- Directions for this task:
Return, from the data that follows, each line that holds the word "Syncfusion".

Start of Block

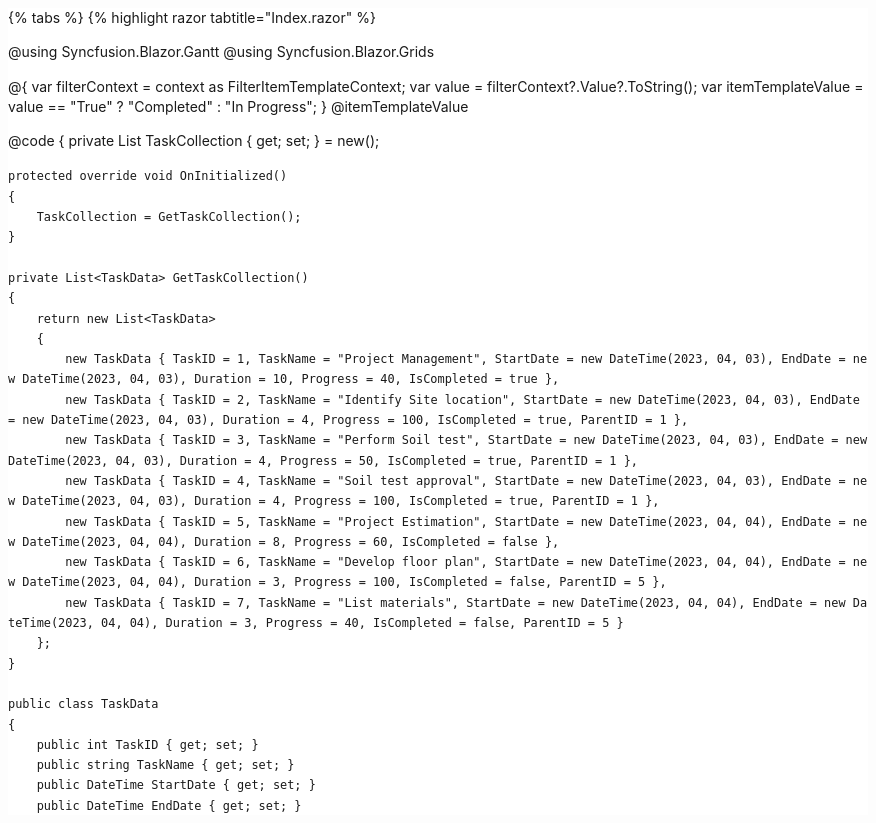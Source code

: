 {% tabs %}
{% highlight razor tabtitle="Index.razor" %}

@using Syncfusion.Blazor.Gantt
@using Syncfusion.Blazor.Grids

<SfGantt DataSource="@TaskCollection" AllowFiltering="true" Height="450px" Width="700px">
    <GanttTaskFields Id="TaskID" Name="TaskName" StartDate="StartDate" EndDate="EndDate"
                     Duration="Duration" Progress="Progress" ParentID="ParentID" />
    <GanttFilterSettings FilterType="Syncfusion.Blazor.Gantt.FilterType.Excel" />
    <GanttColumns>
        <GanttColumn Field="TaskID" HeaderText="Task ID" Width="100" />
        <GanttColumn Field="TaskName" HeaderText="Task Name" Width="200" />
        <GanttColumn Field="IsCompleted" HeaderText="Status" Width="120" DisplayAsCheckBox="true">
            <FilterItemTemplate>
                @{
                    var filterContext = context as FilterItemTemplateContext;
                    var value = filterContext?.Value?.ToString();
                    var itemTemplateValue = value == "True" ? "Completed" : "In Progress";
                }
                @itemTemplateValue
            </FilterItemTemplate>
        </GanttColumn>
        <GanttColumn Field="Duration" HeaderText="Duration" Width="120" />
    </GanttColumns>
</SfGantt>

@code {
    private List<TaskData> TaskCollection { get; set; } = new();

    protected override void OnInitialized()
    {
        TaskCollection = GetTaskCollection();
    }

    private List<TaskData> GetTaskCollection()
    {
        return new List<TaskData>
        {
            new TaskData { TaskID = 1, TaskName = "Project Management", StartDate = new DateTime(2023, 04, 03), EndDate = new DateTime(2023, 04, 03), Duration = 10, Progress = 40, IsCompleted = true },
            new TaskData { TaskID = 2, TaskName = "Identify Site location", StartDate = new DateTime(2023, 04, 03), EndDate = new DateTime(2023, 04, 03), Duration = 4, Progress = 100, IsCompleted = true, ParentID = 1 },
            new TaskData { TaskID = 3, TaskName = "Perform Soil test", StartDate = new DateTime(2023, 04, 03), EndDate = new DateTime(2023, 04, 03), Duration = 4, Progress = 50, IsCompleted = true, ParentID = 1 },
            new TaskData { TaskID = 4, TaskName = "Soil test approval", StartDate = new DateTime(2023, 04, 03), EndDate = new DateTime(2023, 04, 03), Duration = 4, Progress = 100, IsCompleted = true, ParentID = 1 },
            new TaskData { TaskID = 5, TaskName = "Project Estimation", StartDate = new DateTime(2023, 04, 04), EndDate = new DateTime(2023, 04, 04), Duration = 8, Progress = 60, IsCompleted = false },
            new TaskData { TaskID = 6, TaskName = "Develop floor plan", StartDate = new DateTime(2023, 04, 04), EndDate = new DateTime(2023, 04, 04), Duration = 3, Progress = 100, IsCompleted = false, ParentID = 5 },
            new TaskData { TaskID = 7, TaskName = "List materials", StartDate = new DateTime(2023, 04, 04), EndDate = new DateTime(2023, 04, 04), Duration = 3, Progress = 40, IsCompleted = false, ParentID = 5 }
        };
    }

    public class TaskData
    {
        public int TaskID { get; set; }
        public string TaskName { get; set; }
        public DateTime StartDate { get; set; }
        public DateTime EndDate { get; set; }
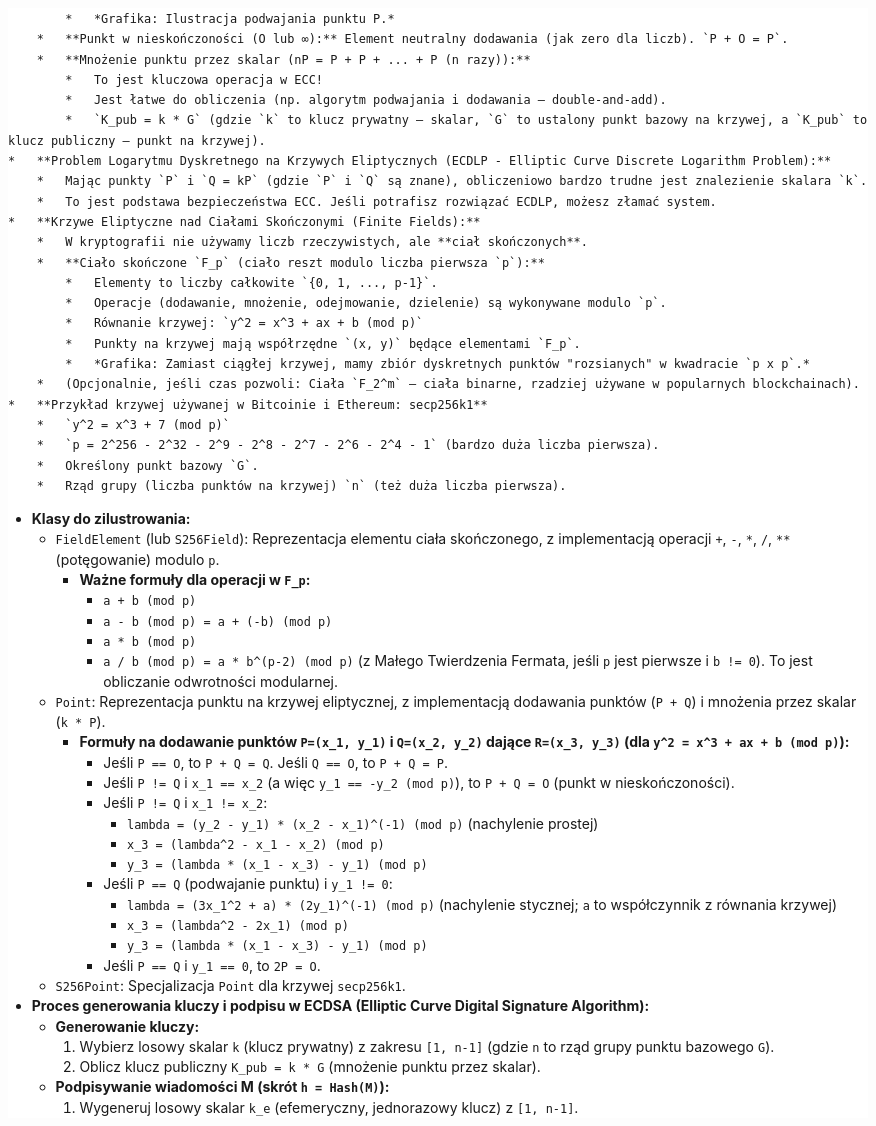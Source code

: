             *   *Grafika: Ilustracja podwajania punktu P.*
        *   **Punkt w nieskończoności (O lub ∞):** Element neutralny dodawania (jak zero dla liczb). `P + O = P`.
        *   **Mnożenie punktu przez skalar (nP = P + P + ... + P (n razy)):**
            *   To jest kluczowa operacja w ECC!
            *   Jest łatwe do obliczenia (np. algorytm podwajania i dodawania – double-and-add).
            *   `K_pub = k * G` (gdzie `k` to klucz prywatny – skalar, `G` to ustalony punkt bazowy na krzywej, a `K_pub` to klucz publiczny – punkt na krzywej).
    *   **Problem Logarytmu Dyskretnego na Krzywych Eliptycznych (ECDLP - Elliptic Curve Discrete Logarithm Problem):**
        *   Mając punkty `P` i `Q = kP` (gdzie `P` i `Q` są znane), obliczeniowo bardzo trudne jest znalezienie skalara `k`.
        *   To jest podstawa bezpieczeństwa ECC. Jeśli potrafisz rozwiązać ECDLP, możesz złamać system.
    *   **Krzywe Eliptyczne nad Ciałami Skończonymi (Finite Fields):**
        *   W kryptografii nie używamy liczb rzeczywistych, ale **ciał skończonych**.
        *   **Ciało skończone `F_p` (ciało reszt modulo liczba pierwsza `p`):**
            *   Elementy to liczby całkowite `{0, 1, ..., p-1}`.
            *   Operacje (dodawanie, mnożenie, odejmowanie, dzielenie) są wykonywane modulo `p`.
            *   Równanie krzywej: `y^2 = x^3 + ax + b (mod p)`
            *   Punkty na krzywej mają współrzędne `(x, y)` będące elementami `F_p`.
            *   *Grafika: Zamiast ciągłej krzywej, mamy zbiór dyskretnych punktów "rozsianych" w kwadracie `p x p`.*
        *   (Opcjonalnie, jeśli czas pozwoli: Ciała `F_2^m` – ciała binarne, rzadziej używane w popularnych blockchainach).
    *   **Przykład krzywej używanej w Bitcoinie i Ethereum: secp256k1**
        *   `y^2 = x^3 + 7 (mod p)`
        *   `p = 2^256 - 2^32 - 2^9 - 2^8 - 2^7 - 2^6 - 2^4 - 1` (bardzo duża liczba pierwsza).
        *   Określony punkt bazowy `G`.
        *   Rząd grupy (liczba punktów na krzywej) `n` (też duża liczba pierwsza).
*   **Klasy do zilustrowania:**
    *   `FieldElement` (lub `S256Field`): Reprezentacja elementu ciała skończonego, z implementacją operacji `+`, `-`, `*`, `/`, `**` (potęgowanie) modulo `p`.
        *   **Ważne formuły dla operacji w `F_p`:**
            *   `a + b (mod p)`
            *   `a - b (mod p) = a + (-b) (mod p)`
            *   `a * b (mod p)`
            *   `a / b (mod p) = a * b^(p-2) (mod p)` (z Małego Twierdzenia Fermata, jeśli `p` jest pierwsze i `b != 0`). To jest obliczanie odwrotności modularnej.
    *   `Point`: Reprezentacja punktu na krzywej eliptycznej, z implementacją dodawania punktów (`P + Q`) i mnożenia przez skalar (`k * P`).
        *   **Formuły na dodawanie punktów `P=(x_1, y_1)` i `Q=(x_2, y_2)` dające `R=(x_3, y_3)` (dla `y^2 = x^3 + ax + b (mod p)`):**
            *   Jeśli `P == O`, to `P + Q = Q`. Jeśli `Q == O`, to `P + Q = P`.
            *   Jeśli `P != Q` i `x_1 == x_2` (a więc `y_1 == -y_2 (mod p)`), to `P + Q = O` (punkt w nieskończoności).
            *   Jeśli `P != Q` i `x_1 != x_2`:
                *   `lambda = (y_2 - y_1) * (x_2 - x_1)^(-1) (mod p)` (nachylenie prostej)
                *   `x_3 = (lambda^2 - x_1 - x_2) (mod p)`
                *   `y_3 = (lambda * (x_1 - x_3) - y_1) (mod p)`
            *   Jeśli `P == Q` (podwajanie punktu) i `y_1 != 0`:
                *   `lambda = (3x_1^2 + a) * (2y_1)^(-1) (mod p)` (nachylenie stycznej; `a` to współczynnik z równania krzywej)
                *   `x_3 = (lambda^2 - 2x_1) (mod p)`
                *   `y_3 = (lambda * (x_1 - x_3) - y_1) (mod p)`
            *   Jeśli `P == Q` i `y_1 == 0`, to `2P = O`.
    *   `S256Point`: Specjalizacja `Point` dla krzywej `secp256k1`.
*   **Proces generowania kluczy i podpisu w ECDSA (Elliptic Curve Digital Signature Algorithm):**
    *   **Generowanie kluczy:**
        1.  Wybierz losowy skalar `k` (klucz prywatny) z zakresu `[1, n-1]` (gdzie `n` to rząd grupy punktu bazowego `G`).
        2.  Oblicz klucz publiczny `K_pub = k * G` (mnożenie punktu przez skalar).
    *   **Podpisywanie wiadomości M (skrót `h = Hash(M)`):**
        1.  Wygeneruj losowy skalar `k_e` (efemeryczny, jednorazowy klucz) z `[1, n-1]`.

End of Block

- Reply to the task:
@using Syncfusion.Blazor.Gantt
@using Syncfusion.Blazor.Grids
    <GanttFilterSettings FilterType="Syncfusion.Blazor.Gantt.FilterType.Excel" />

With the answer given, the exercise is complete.